*Problem to solve:* Would you pull out every line of the material that contains the string "Overstrain"?

*Input:*
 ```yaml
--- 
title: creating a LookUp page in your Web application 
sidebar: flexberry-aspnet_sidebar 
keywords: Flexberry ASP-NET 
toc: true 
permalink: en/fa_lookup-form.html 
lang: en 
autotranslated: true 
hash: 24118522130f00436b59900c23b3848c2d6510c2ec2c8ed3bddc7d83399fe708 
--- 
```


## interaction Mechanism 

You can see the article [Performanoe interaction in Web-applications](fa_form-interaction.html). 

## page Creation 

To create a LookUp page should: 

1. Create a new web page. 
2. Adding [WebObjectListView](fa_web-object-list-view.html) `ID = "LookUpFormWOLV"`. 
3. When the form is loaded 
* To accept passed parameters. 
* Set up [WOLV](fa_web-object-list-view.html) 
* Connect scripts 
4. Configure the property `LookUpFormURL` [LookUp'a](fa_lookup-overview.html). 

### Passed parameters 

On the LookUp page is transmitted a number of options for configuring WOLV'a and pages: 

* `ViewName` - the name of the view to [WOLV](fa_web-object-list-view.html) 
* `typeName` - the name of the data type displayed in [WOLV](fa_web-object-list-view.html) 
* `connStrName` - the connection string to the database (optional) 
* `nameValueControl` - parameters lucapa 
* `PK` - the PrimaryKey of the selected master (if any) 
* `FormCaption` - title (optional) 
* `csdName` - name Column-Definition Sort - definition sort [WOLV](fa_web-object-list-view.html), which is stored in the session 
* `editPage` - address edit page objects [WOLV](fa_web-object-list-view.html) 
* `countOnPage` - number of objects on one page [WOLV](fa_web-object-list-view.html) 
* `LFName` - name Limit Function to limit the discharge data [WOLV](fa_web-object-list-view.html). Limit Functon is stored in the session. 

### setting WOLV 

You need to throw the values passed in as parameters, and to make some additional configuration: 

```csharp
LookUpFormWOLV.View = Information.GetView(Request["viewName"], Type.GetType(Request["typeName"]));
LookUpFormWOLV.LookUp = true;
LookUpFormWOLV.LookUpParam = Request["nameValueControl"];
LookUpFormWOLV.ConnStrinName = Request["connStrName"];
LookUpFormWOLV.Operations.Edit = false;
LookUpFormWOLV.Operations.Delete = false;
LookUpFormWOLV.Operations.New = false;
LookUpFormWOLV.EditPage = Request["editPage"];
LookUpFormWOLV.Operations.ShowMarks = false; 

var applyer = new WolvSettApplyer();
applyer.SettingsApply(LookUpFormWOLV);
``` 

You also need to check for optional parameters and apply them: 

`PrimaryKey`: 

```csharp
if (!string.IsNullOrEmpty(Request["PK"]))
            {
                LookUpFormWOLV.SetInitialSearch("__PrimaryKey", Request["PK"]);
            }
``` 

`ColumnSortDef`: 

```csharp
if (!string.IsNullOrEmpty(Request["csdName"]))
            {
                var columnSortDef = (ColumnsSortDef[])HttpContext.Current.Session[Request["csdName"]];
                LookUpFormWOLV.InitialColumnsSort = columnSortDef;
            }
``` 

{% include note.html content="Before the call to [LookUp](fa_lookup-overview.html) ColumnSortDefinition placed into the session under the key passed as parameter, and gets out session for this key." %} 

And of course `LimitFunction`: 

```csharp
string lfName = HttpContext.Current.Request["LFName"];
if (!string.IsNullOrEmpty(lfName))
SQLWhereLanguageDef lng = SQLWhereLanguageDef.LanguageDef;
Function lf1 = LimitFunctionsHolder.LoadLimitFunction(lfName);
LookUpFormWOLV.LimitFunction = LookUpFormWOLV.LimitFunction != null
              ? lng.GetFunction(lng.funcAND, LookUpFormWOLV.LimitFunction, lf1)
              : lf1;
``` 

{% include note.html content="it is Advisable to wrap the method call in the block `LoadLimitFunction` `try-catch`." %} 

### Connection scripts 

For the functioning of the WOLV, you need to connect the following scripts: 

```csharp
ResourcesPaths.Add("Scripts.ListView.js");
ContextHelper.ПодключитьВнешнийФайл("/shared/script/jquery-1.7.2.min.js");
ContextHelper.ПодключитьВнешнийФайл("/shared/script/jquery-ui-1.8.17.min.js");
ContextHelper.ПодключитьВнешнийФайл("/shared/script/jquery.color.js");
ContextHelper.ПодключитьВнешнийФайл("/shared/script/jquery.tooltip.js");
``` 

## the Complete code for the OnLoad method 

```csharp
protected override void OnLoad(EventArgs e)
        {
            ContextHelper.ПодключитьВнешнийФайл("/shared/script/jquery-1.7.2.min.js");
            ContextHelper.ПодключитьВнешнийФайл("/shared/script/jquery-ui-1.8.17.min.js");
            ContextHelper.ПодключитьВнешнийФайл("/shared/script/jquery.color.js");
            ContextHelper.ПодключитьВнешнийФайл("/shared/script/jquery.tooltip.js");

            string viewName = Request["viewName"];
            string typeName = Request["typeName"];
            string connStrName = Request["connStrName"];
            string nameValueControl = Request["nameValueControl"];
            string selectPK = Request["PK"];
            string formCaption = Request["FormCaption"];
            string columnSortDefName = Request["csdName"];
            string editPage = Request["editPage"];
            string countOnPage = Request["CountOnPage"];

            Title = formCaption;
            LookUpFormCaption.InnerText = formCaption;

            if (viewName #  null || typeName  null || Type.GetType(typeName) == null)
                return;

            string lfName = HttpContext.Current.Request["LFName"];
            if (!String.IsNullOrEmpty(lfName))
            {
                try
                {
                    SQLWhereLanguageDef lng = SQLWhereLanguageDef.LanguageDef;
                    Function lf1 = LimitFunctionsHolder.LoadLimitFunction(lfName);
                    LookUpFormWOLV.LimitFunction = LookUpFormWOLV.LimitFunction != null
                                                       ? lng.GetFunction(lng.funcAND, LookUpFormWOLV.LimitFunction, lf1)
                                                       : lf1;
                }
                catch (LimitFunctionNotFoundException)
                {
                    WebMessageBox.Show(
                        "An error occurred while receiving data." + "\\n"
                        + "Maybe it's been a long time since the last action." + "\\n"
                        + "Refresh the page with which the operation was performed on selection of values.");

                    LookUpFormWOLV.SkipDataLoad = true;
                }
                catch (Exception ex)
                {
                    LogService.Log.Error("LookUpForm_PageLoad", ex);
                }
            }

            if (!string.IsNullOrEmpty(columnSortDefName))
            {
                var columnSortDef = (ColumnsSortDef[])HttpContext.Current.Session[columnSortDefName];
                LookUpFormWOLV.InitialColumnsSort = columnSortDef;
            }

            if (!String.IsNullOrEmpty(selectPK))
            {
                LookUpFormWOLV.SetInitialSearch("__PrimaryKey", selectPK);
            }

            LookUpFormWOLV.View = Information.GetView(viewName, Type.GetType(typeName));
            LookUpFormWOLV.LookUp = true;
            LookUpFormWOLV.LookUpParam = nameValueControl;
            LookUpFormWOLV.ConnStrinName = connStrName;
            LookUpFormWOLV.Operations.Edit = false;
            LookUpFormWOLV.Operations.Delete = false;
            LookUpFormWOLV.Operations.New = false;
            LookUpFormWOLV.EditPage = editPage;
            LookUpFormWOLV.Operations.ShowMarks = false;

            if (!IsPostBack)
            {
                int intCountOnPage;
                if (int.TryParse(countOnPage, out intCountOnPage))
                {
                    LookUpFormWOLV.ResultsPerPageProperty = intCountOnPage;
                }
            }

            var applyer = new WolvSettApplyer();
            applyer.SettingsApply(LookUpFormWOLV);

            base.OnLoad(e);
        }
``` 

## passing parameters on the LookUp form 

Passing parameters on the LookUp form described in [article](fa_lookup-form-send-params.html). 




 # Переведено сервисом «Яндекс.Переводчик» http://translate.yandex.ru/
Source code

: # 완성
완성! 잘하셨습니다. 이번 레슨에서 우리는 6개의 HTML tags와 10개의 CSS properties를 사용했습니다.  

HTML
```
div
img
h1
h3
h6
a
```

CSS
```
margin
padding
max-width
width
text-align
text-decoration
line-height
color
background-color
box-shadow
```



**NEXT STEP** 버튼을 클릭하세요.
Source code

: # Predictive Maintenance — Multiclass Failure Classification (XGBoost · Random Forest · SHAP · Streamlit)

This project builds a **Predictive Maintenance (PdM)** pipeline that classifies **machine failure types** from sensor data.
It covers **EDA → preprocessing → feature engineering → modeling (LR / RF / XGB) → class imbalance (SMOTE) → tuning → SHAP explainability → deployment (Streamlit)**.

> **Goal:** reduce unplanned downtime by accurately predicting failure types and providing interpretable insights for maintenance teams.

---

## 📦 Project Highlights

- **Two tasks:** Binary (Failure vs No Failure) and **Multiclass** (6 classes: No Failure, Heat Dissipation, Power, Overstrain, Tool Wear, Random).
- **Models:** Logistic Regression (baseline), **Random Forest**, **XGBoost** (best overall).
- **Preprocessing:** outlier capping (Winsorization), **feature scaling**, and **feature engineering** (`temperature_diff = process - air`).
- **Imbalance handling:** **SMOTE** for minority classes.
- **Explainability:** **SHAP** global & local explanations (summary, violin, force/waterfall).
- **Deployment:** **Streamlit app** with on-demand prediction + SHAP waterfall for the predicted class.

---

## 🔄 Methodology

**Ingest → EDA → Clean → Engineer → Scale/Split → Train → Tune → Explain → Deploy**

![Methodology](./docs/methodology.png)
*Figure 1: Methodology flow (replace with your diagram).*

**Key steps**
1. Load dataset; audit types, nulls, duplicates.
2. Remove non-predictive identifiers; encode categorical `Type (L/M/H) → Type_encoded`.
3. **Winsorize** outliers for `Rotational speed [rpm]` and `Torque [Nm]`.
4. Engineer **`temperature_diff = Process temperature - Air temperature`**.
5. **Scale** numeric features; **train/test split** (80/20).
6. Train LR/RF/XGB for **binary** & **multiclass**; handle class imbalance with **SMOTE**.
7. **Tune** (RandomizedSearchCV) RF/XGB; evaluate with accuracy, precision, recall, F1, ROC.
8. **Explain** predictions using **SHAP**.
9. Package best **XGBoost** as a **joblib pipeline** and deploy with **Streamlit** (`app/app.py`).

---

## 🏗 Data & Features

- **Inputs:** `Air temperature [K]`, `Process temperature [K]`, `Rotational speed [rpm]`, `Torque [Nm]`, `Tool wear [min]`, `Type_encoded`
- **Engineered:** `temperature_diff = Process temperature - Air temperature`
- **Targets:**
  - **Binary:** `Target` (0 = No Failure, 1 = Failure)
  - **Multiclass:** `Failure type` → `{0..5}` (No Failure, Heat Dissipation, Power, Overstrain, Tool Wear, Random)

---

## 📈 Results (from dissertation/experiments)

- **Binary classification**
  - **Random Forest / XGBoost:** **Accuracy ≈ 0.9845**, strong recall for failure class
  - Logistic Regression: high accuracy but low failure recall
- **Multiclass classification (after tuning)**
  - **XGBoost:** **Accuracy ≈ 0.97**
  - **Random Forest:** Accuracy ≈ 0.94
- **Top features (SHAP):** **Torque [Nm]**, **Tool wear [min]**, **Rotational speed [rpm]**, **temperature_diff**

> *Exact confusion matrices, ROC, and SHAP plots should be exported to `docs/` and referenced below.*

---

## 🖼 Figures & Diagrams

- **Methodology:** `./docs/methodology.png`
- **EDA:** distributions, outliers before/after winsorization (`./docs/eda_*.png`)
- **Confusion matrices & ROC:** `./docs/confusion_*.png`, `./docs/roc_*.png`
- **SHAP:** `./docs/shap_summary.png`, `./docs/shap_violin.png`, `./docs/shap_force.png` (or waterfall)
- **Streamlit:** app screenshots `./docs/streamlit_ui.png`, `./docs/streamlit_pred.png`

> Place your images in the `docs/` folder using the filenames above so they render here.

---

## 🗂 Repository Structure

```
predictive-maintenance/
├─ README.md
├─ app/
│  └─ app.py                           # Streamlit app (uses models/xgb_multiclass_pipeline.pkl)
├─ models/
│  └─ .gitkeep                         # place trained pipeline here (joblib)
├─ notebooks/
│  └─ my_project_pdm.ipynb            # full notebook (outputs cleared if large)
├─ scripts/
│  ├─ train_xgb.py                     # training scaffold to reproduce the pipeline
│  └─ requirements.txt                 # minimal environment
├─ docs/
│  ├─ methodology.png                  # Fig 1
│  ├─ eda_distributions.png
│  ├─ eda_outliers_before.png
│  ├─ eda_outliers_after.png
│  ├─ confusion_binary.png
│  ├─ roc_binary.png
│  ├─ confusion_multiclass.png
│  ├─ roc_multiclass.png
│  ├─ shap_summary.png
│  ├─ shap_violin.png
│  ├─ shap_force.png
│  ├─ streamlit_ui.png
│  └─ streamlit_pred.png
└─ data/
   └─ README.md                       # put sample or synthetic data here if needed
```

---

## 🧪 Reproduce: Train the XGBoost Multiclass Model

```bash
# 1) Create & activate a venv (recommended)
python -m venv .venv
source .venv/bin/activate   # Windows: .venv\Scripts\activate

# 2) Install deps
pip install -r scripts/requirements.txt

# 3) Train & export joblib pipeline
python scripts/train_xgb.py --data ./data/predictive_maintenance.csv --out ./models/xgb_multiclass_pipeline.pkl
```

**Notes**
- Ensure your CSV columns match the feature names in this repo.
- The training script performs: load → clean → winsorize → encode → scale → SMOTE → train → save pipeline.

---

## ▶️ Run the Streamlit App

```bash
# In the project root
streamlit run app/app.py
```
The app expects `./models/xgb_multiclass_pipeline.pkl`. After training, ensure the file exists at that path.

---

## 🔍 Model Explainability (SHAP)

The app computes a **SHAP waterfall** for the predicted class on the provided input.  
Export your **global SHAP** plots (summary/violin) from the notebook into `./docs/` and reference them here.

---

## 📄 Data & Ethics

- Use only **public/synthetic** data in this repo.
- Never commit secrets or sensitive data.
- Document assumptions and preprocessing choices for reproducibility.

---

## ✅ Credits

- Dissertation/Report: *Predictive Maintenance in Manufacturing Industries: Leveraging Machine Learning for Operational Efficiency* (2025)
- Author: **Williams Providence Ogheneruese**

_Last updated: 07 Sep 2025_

*Written reply:*
- **Two tasks:** Binary (Failure vs No Failure) and **Multiclass** (6 classes: No Failure, Heat Dissipation, Power, Overstrain, Tool Wear, Random).
  - **Multiclass:** `Failure type` → `{0..5}` (No Failure, Heat Dissipation, Power, Overstrain, Tool Wear, Random)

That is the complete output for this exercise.